**What is required**
Copy the data that follows, exactly and completely.

**Data for analysis**
+ + + + +

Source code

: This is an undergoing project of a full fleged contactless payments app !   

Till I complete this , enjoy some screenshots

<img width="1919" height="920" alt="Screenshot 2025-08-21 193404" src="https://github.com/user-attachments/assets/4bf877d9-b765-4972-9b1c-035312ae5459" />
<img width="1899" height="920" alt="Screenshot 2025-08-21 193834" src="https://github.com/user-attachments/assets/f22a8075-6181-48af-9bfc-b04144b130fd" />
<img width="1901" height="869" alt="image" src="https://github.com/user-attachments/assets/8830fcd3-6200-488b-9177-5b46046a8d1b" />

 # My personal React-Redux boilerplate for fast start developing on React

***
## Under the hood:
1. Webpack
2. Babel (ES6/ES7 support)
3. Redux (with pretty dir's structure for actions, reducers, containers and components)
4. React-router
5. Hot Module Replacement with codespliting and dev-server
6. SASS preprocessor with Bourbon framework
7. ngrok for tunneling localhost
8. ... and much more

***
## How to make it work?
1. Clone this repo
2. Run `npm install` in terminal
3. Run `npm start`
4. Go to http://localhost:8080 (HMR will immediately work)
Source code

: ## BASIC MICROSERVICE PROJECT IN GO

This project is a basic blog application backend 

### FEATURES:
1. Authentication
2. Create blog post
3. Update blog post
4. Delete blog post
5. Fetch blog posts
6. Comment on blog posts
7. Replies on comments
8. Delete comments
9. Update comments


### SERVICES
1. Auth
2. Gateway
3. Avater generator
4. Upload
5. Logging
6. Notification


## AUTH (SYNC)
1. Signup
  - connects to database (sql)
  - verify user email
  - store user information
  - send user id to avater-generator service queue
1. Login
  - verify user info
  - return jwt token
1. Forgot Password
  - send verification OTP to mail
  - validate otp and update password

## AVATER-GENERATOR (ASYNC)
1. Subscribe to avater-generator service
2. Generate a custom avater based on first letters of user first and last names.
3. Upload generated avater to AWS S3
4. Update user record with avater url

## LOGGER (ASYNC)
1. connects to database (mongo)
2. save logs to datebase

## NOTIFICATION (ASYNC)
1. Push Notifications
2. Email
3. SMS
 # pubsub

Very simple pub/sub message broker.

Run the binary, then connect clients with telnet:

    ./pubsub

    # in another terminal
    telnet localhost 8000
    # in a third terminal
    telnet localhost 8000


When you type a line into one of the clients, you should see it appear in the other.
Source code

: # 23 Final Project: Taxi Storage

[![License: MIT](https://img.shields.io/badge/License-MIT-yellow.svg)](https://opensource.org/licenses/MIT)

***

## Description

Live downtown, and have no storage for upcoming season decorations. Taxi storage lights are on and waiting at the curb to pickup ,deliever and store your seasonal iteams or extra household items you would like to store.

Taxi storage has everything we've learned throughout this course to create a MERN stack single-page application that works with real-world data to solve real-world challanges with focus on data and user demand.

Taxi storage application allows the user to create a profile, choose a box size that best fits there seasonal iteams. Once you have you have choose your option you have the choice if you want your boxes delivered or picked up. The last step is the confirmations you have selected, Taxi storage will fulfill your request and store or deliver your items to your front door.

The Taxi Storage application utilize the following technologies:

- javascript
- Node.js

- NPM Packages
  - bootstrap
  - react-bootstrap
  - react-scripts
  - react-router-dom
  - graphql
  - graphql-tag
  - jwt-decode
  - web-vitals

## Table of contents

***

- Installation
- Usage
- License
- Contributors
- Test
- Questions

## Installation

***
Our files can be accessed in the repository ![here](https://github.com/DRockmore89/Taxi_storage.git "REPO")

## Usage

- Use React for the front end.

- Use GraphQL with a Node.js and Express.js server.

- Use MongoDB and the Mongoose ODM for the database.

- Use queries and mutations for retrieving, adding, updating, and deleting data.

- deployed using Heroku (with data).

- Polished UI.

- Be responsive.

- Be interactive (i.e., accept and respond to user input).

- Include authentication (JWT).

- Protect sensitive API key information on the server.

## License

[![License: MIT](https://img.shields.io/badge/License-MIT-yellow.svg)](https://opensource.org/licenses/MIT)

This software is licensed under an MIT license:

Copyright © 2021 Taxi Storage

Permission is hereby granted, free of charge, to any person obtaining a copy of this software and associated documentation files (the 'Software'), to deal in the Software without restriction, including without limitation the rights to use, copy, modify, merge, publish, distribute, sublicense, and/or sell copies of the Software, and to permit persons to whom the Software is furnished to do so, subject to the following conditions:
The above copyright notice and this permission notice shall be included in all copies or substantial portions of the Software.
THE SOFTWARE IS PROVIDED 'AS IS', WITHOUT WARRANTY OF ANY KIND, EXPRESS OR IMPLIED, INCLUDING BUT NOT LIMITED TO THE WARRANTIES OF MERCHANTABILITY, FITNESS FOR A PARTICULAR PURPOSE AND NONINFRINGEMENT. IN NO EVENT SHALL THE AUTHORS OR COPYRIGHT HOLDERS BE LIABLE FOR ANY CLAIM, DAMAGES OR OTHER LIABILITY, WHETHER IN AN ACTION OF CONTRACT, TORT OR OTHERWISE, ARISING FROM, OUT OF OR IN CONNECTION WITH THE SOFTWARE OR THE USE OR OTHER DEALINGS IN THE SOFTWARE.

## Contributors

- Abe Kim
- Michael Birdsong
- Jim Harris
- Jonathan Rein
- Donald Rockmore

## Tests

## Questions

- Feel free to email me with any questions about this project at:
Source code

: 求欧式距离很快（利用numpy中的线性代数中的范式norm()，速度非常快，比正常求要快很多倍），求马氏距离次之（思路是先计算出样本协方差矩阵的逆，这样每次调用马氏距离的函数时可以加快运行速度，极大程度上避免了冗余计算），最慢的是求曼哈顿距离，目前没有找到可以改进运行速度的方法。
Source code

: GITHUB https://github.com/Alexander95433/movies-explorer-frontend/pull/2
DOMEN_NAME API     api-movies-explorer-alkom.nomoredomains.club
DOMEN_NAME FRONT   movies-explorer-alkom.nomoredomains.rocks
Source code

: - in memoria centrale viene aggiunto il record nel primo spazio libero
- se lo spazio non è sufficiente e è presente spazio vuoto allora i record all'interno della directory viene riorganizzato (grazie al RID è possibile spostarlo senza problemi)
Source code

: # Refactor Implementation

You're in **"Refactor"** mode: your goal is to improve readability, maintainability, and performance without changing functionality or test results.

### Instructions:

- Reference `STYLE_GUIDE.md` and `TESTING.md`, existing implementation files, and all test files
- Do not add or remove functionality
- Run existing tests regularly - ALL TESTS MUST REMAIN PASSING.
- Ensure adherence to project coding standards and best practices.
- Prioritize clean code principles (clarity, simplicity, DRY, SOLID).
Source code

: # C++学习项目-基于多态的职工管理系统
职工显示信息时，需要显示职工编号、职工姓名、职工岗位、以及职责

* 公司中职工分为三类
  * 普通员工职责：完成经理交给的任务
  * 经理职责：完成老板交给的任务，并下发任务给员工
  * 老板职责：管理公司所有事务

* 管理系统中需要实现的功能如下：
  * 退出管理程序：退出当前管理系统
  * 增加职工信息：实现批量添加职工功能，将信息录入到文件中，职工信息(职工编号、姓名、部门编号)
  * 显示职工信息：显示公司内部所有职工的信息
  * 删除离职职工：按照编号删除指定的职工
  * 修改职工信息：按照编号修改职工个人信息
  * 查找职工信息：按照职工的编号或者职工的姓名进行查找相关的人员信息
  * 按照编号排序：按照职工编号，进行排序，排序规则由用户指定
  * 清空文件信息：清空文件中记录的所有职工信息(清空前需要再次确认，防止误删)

+ + + + +

**Completed task**
Source code

: This is an undergoing project of a full fleged contactless payments app !   

Till I complete this , enjoy some screenshots

<img width="1919" height="920" alt="Screenshot 2025-08-21 193404" src="https://github.com/user-attachments/assets/4bf877d9-b765-4972-9b1c-035312ae5459" />
<img width="1899" height="920" alt="Screenshot 2025-08-21 193834" src="https://github.com/user-attachments/assets/f22a8075-6181-48af-9bfc-b04144b130fd" />
<img width="1901" height="869" alt="image" src="https://github.com/user-attachments/assets/8830fcd3-6200-488b-9177-5b46046a8d1b" />

 # My personal React-Redux boilerplate for fast start developing on React

***
## Under the hood:
1. Webpack
2. Babel (ES6/ES7 support)
3. Redux (with pretty dir's structure for actions, reducers, containers and components)
4. React-router
5. Hot Module Replacement with codespliting and dev-server
6. SASS preprocessor with Bourbon framework
7. ngrok for tunneling localhost
8. ... and much more

***
## How to make it work?
1. Clone this repo
2. Run `npm install` in terminal
3. Run `npm start`
4. Go to http://localhost:8080 (HMR will immediately work)
Source code

: ## BASIC MICROSERVICE PROJECT IN GO

This project is a basic blog application backend 

### FEATURES:
1. Authentication
2. Create blog post
3. Update blog post
4. Delete blog post
5. Fetch blog posts
6. Comment on blog posts
7. Replies on comments
8. Delete comments
9. Update comments


### SERVICES
1. Auth
2. Gateway
3. Avater generator
4. Upload
5. Logging
6. Notification


## AUTH (SYNC)
1. Signup
  - connects to database (sql)
  - verify user email
  - store user information
  - send user id to avater-generator service queue
1. Login
  - verify user info
  - return jwt token
1. Forgot Password
  - send verification OTP to mail
  - validate otp and update password

## AVATER-GENERATOR (ASYNC)
1. Subscribe to avater-generator service
2. Generate a custom avater based on first letters of user first and last names.
3. Upload generated avater to AWS S3
4. Update user record with avater url

## LOGGER (ASYNC)
1. connects to database (mongo)
2. save logs to datebase

## NOTIFICATION (ASYNC)
1. Push Notifications
2. Email
3. SMS
 # pubsub

Very simple pub/sub message broker.

Run the binary, then connect clients with telnet:

    ./pubsub

    # in another terminal
    telnet localhost 8000
    # in a third terminal
    telnet localhost 8000


When you type a line into one of the clients, you should see it appear in the other.
Source code

: # 23 Final Project: Taxi Storage

[![License: MIT](https://img.shields.io/badge/License-MIT-yellow.svg)](https://opensource.org/licenses/MIT)

***

## Description

Live downtown, and have no storage for upcoming season decorations. Taxi storage lights are on and waiting at the curb to pickup ,deliever and store your seasonal iteams or extra household items you would like to store.

Taxi storage has everything we've learned throughout this course to create a MERN stack single-page application that works with real-world data to solve real-world challanges with focus on data and user demand.

Taxi storage application allows the user to create a profile, choose a box size that best fits there seasonal iteams. Once you have you have choose your option you have the choice if you want your boxes delivered or picked up. The last step is the confirmations you have selected, Taxi storage will fulfill your request and store or deliver your items to your front door.

The Taxi Storage application utilize the following technologies:

- javascript
- Node.js

- NPM Packages
  - bootstrap
  - react-bootstrap
  - react-scripts
  - react-router-dom
  - graphql
  - graphql-tag
  - jwt-decode
  - web-vitals

## Table of contents

***

- Installation
- Usage
- License
- Contributors
- Test
- Questions

## Installation

***
Our files can be accessed in the repository ![here](https://github.com/DRockmore89/Taxi_storage.git "REPO")

## Usage

- Use React for the front end.

- Use GraphQL with a Node.js and Express.js server.

- Use MongoDB and the Mongoose ODM for the database.

- Use queries and mutations for retrieving, adding, updating, and deleting data.

- deployed using Heroku (with data).

- Polished UI.

- Be responsive.

- Be interactive (i.e., accept and respond to user input).

- Include authentication (JWT).

- Protect sensitive API key information on the server.

## License

[![License: MIT](https://img.shields.io/badge/License-MIT-yellow.svg)](https://opensource.org/licenses/MIT)

This software is licensed under an MIT license:

Copyright © 2021 Taxi Storage

Permission is hereby granted, free of charge, to any person obtaining a copy of this software and associated documentation files (the 'Software'), to deal in the Software without restriction, including without limitation the rights to use, copy, modify, merge, publish, distribute, sublicense, and/or sell copies of the Software, and to permit persons to whom the Software is furnished to do so, subject to the following conditions:
The above copyright notice and this permission notice shall be included in all copies or substantial portions of the Software.
THE SOFTWARE IS PROVIDED 'AS IS', WITHOUT WARRANTY OF ANY KIND, EXPRESS OR IMPLIED, INCLUDING BUT NOT LIMITED TO THE WARRANTIES OF MERCHANTABILITY, FITNESS FOR A PARTICULAR PURPOSE AND NONINFRINGEMENT. IN NO EVENT SHALL THE AUTHORS OR COPYRIGHT HOLDERS BE LIABLE FOR ANY CLAIM, DAMAGES OR OTHER LIABILITY, WHETHER IN AN ACTION OF CONTRACT, TORT OR OTHERWISE, ARISING FROM, OUT OF OR IN CONNECTION WITH THE SOFTWARE OR THE USE OR OTHER DEALINGS IN THE SOFTWARE.

## Contributors

- Abe Kim
- Michael Birdsong
- Jim Harris
- Jonathan Rein
- Donald Rockmore

## Tests

## Questions

- Feel free to email me with any questions about this project at:
Source code

: 求欧式距离很快（利用numpy中的线性代数中的范式norm()，速度非常快，比正常求要快很多倍），求马氏距离次之（思路是先计算出样本协方差矩阵的逆，这样每次调用马氏距离的函数时可以加快运行速度，极大程度上避免了冗余计算），最慢的是求曼哈顿距离，目前没有找到可以改进运行速度的方法。
Source code

: GITHUB https://github.com/Alexander95433/movies-explorer-frontend/pull/2
DOMEN_NAME API     api-movies-explorer-alkom.nomoredomains.club
DOMEN_NAME FRONT   movies-explorer-alkom.nomoredomains.rocks
Source code

: - in memoria centrale viene aggiunto il record nel primo spazio libero
- se lo spazio non è sufficiente e è presente spazio vuoto allora i record all'interno della directory viene riorganizzato (grazie al RID è possibile spostarlo senza problemi)
Source code

: # Refactor Implementation

You're in **"Refactor"** mode: your goal is to improve readability, maintainability, and performance without changing functionality or test results.

### Instructions:

- Reference `STYLE_GUIDE.md` and `TESTING.md`, existing implementation files, and all test files
- Do not add or remove functionality
- Run existing tests regularly - ALL TESTS MUST REMAIN PASSING.
- Ensure adherence to project coding standards and best practices.
- Prioritize clean code principles (clarity, simplicity, DRY, SOLID).
Source code

: # C++学习项目-基于多态的职工管理系统
职工显示信息时，需要显示职工编号、职工姓名、职工岗位、以及职责

* 公司中职工分为三类
  * 普通员工职责：完成经理交给的任务
  * 经理职责：完成老板交给的任务，并下发任务给员工
  * 老板职责：管理公司所有事务

* 管理系统中需要实现的功能如下：
  * 退出管理程序：退出当前管理系统
  * 增加职工信息：实现批量添加职工功能，将信息录入到文件中，职工信息(职工编号、姓名、部门编号)
  * 显示职工信息：显示公司内部所有职工的信息
  * 删除离职职工：按照编号删除指定的职工
  * 修改职工信息：按照编号修改职工个人信息
  * 查找职工信息：按照职工的编号或者职工的姓名进行查找相关的人员信息
  * 按照编号排序：按照职工编号，进行排序，排序规则由用户指定
  * 清空文件信息：清空文件中记录的所有职工信息(清空前需要再次确认，防止误删)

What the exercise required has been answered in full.